What you have to do
Scan the lines below for "characteristics" and copy the matches.

⁂

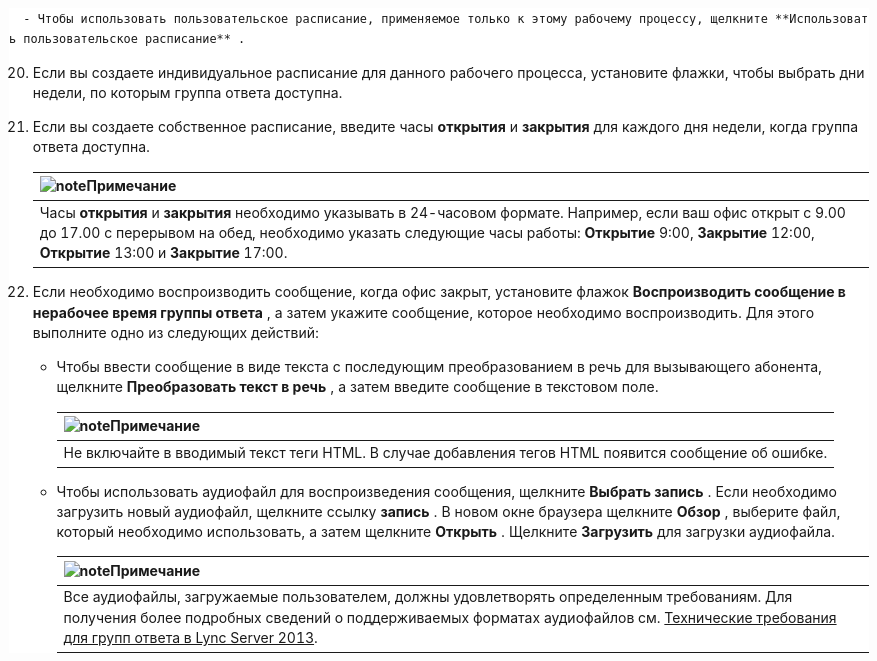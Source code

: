       - Чтобы использовать пользовательское расписание, применяемое только к этому рабочему процессу, щелкните **Использовать пользовательское расписание** .

20. Если вы создаете индивидуальное расписание для данного рабочего процесса, установите флажки, чтобы выбрать дни недели, по которым группа ответа доступна.

21. Если вы создаете собственное расписание, введите часы **открытия** и **закрытия** для каждого дня недели, когда группа ответа доступна.
    
    <table>
    <thead>
    <tr class="header">
    <th><img src="images/Gg398412.note(OCS.15).gif" title="note" alt="note" />Примечание</th>
    </tr>
    </thead>
    <tbody>
    <tr class="odd">
    <td>Часы <strong>открытия</strong> и <strong>закрытия</strong> необходимо указывать в 24-часовом формате. Например, если ваш офис открыт с 9.00 до 17.00 с перерывом на обед, необходимо указать следующие часы работы: <strong>Открытие</strong> 9:00, <strong>Закрытие</strong> 12:00, <strong>Открытие</strong> 13:00 и <strong>Закрытие</strong> 17:00.</td>
    </tr>
    </tbody>
    </table>


22. Если необходимо воспроизводить сообщение, когда офис закрыт, установите флажок **Воспроизводить сообщение в нерабочее время группы ответа** , а затем укажите сообщение, которое необходимо воспроизводить. Для этого выполните одно из следующих действий:
    
      - Чтобы ввести сообщение в виде текста с последующим преобразованием в речь для вызывающего абонента, щелкните **Преобразовать текст в речь** , а затем введите сообщение в текстовом поле.
        
        <table>
        <thead>
        <tr class="header">
        <th><img src="images/Gg398412.note(OCS.15).gif" title="note" alt="note" />Примечание</th>
        </tr>
        </thead>
        <tbody>
        <tr class="odd">
        <td>Не включайте в вводимый текст теги HTML. В случае добавления тегов HTML появится сообщение об ошибке.</td>
        </tr>
        </tbody>
        </table>
    
      - Чтобы использовать аудиофайл для воспроизведения сообщения, щелкните **Выбрать запись** . Если необходимо загрузить новый аудиофайл, щелкните ссылку **запись** . В новом окне браузера щелкните **Обзор** , выберите файл, который необходимо использовать, а затем щелкните **Открыть** . Щелкните **Загрузить** для загрузки аудиофайла.
        
        <table>
        <thead>
        <tr class="header">
        <th><img src="images/Gg398412.note(OCS.15).gif" title="note" alt="note" />Примечание</th>
        </tr>
        </thead>
        <tbody>
        <tr class="odd">
        <td>Все аудиофайлы, загружаемые пользователем, должны удовлетворять определенным требованиям. Для получения более подробных сведений о поддерживаемых форматах аудиофайлов см. <a href="lync-server-2013-technical-requirements-for-response-group.md">Технические требования для групп ответа в Lync Server 2013</a>.</td>
        </tr>
        </tbody>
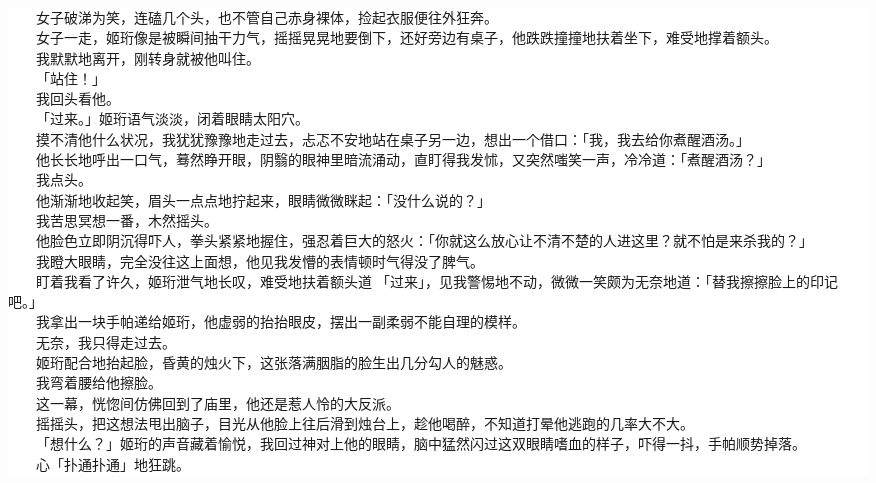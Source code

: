 &emsp;&emsp;女子破涕为笑，连磕几个头，也不管自己赤身裸体，捡起衣服便往外狂奔。   
&emsp;&emsp;女子一走，姬珩像是被瞬间抽干力气，摇摇晃晃地要倒下，还好旁边有桌子，他跌跌撞撞地扶着坐下，难受地撑着额头。   
&emsp;&emsp;我默默地离开，刚转身就被他叫住。   
&emsp;&emsp;「站住！」   
&emsp;&emsp;我回头看他。   
&emsp;&emsp;「过来。」姬珩语气淡淡，闭着眼睛太阳穴。   
&emsp;&emsp;摸不清他什么状况，我犹犹豫豫地走过去，忐忑不安地站在桌子另一边，想出一个借口：「我，我去给你煮醒酒汤。」   
&emsp;&emsp;他长长地呼出一口气，蓦然睁开眼，阴翳的眼神里暗流涌动，直盯得我发怵，又突然嗤笑一声，冷冷道：「煮醒酒汤？」   
&emsp;&emsp;我点头。   
&emsp;&emsp;他渐渐地收起笑，眉头一点点地拧起来，眼睛微微眯起：「没什么说的？」   
&emsp;&emsp;我苦思冥想一番，木然摇头。   
&emsp;&emsp;他脸色立即阴沉得吓人，拳头紧紧地握住，强忍着巨大的怒火：「你就这么放心让不清不楚的人进这里？就不怕是来杀我的？」   
&emsp;&emsp;我瞪大眼睛，完全没往这上面想，他见我发懵的表情顿时气得没了脾气。   
&emsp;&emsp;盯着我看了许久，姬珩泄气地长叹，难受地扶着额头道 「过来」，见我警惕地不动，微微一笑颇为无奈地道：「替我擦擦脸上的印记吧。」   
&emsp;&emsp;我拿出一块手帕递给姬珩，他虚弱的抬抬眼皮，摆出一副柔弱不能自理的模样。   
&emsp;&emsp;无奈，我只得走过去。   
&emsp;&emsp;姬珩配合地抬起脸，昏黄的烛火下，这张落满胭脂的脸生出几分勾人的魅惑。   
&emsp;&emsp;我弯着腰给他擦脸。   
&emsp;&emsp;这一幕，恍惚间仿佛回到了庙里，他还是惹人怜的大反派。   
&emsp;&emsp;摇摇头，把这想法甩出脑子，目光从他脸上往后滑到烛台上，趁他喝醉，不知道打晕他逃跑的几率大不大。   
&emsp;&emsp;「想什么？」姬珩的声音藏着愉悦，我回过神对上他的眼睛，脑中猛然闪过这双眼睛嗜血的样子，吓得一抖，手帕顺势掉落。   
&emsp;&emsp;心「扑通扑通」地狂跳。   
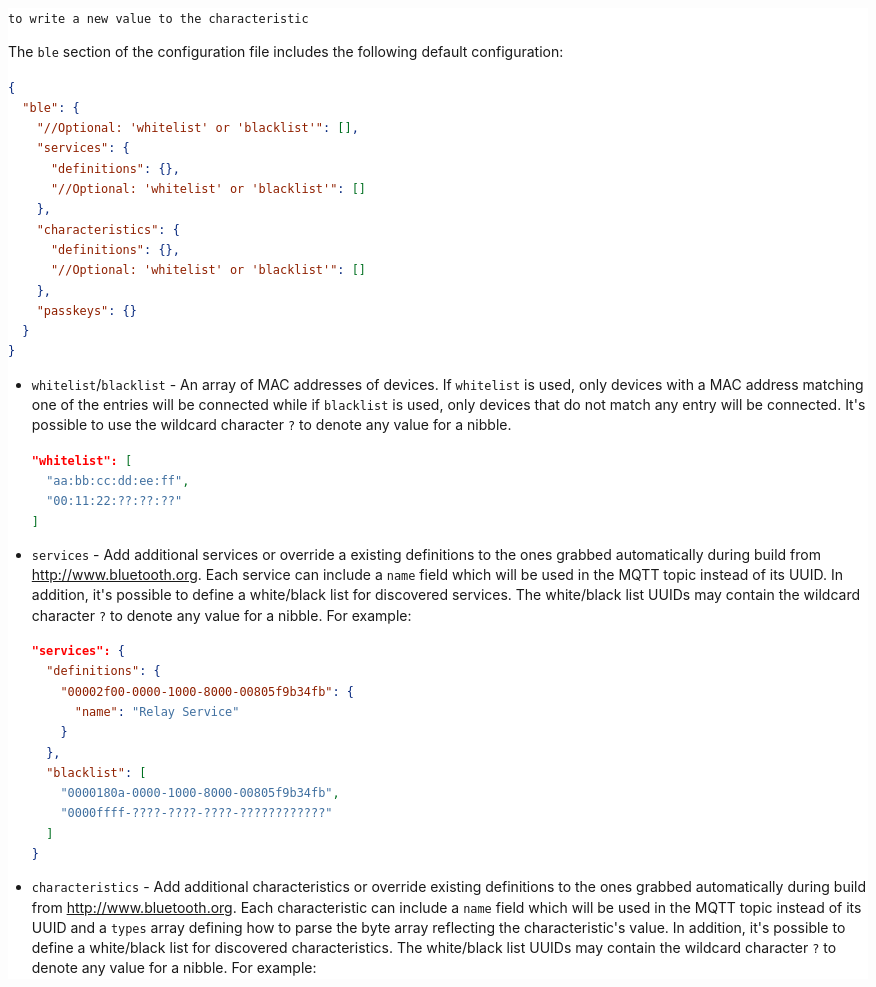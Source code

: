     to write a new value to the characteristic

The `ble` section of the configuration file includes the following default
configuration:
```json
{
  "ble": {
    "//Optional: 'whitelist' or 'blacklist'": [],
    "services": {
      "definitions": {},
      "//Optional: 'whitelist' or 'blacklist'": []
    },
    "characteristics": {
      "definitions": {},
      "//Optional: 'whitelist' or 'blacklist'": []
    },
    "passkeys": {}
  }
}
```
* `whitelist`/`blacklist` - An array of MAC addresses of devices. If `whitelist`
  is used, only devices with a MAC address matching one of the entries will be
  connected while if `blacklist` is used, only devices that do not match any
  entry will be connected. It's possible to use the wildcard character `?` to
  denote any value for a nibble.

    ```json
    "whitelist": [
      "aa:bb:cc:dd:ee:ff",
      "00:11:22:??:??:??"
    ]
    ```
* `services` - Add additional services or override a existing definitions to the
  ones grabbed automatically during build from http://www.bluetooth.org. Each
  service can include a `name` field which will be used in the MQTT topic
  instead of its UUID. In addition, it's possible to define a white/black list
  for discovered services. The white/black list UUIDs may contain the wildcard
  character `?` to denote any value for a nibble. For example:

    ```json
    "services": {
      "definitions": {
        "00002f00-0000-1000-8000-00805f9b34fb": {
          "name": "Relay Service"
        }
      },
      "blacklist": [
        "0000180a-0000-1000-8000-00805f9b34fb",
        "0000ffff-????-????-????-????????????"
      ]
    }
    ```
* `characteristics` - Add additional characteristics or override existing
  definitions to the ones grabbed automatically during build from
  http://www.bluetooth.org. Each characteristic can include a `name` field which
  will be used in the MQTT topic instead of its UUID and a `types` array
  defining how to parse the byte array reflecting the characteristic's value.
  In addition, it's possible to define a white/black list for discovered
  characteristics. The white/black list UUIDs may contain the wildcard character
  `?` to denote any value for a nibble. For example:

⁂

Output for this task
    "characteristics": {
* `characteristics` - Add additional characteristics or override existing
  characteristics. The white/black list UUIDs may contain the wildcard character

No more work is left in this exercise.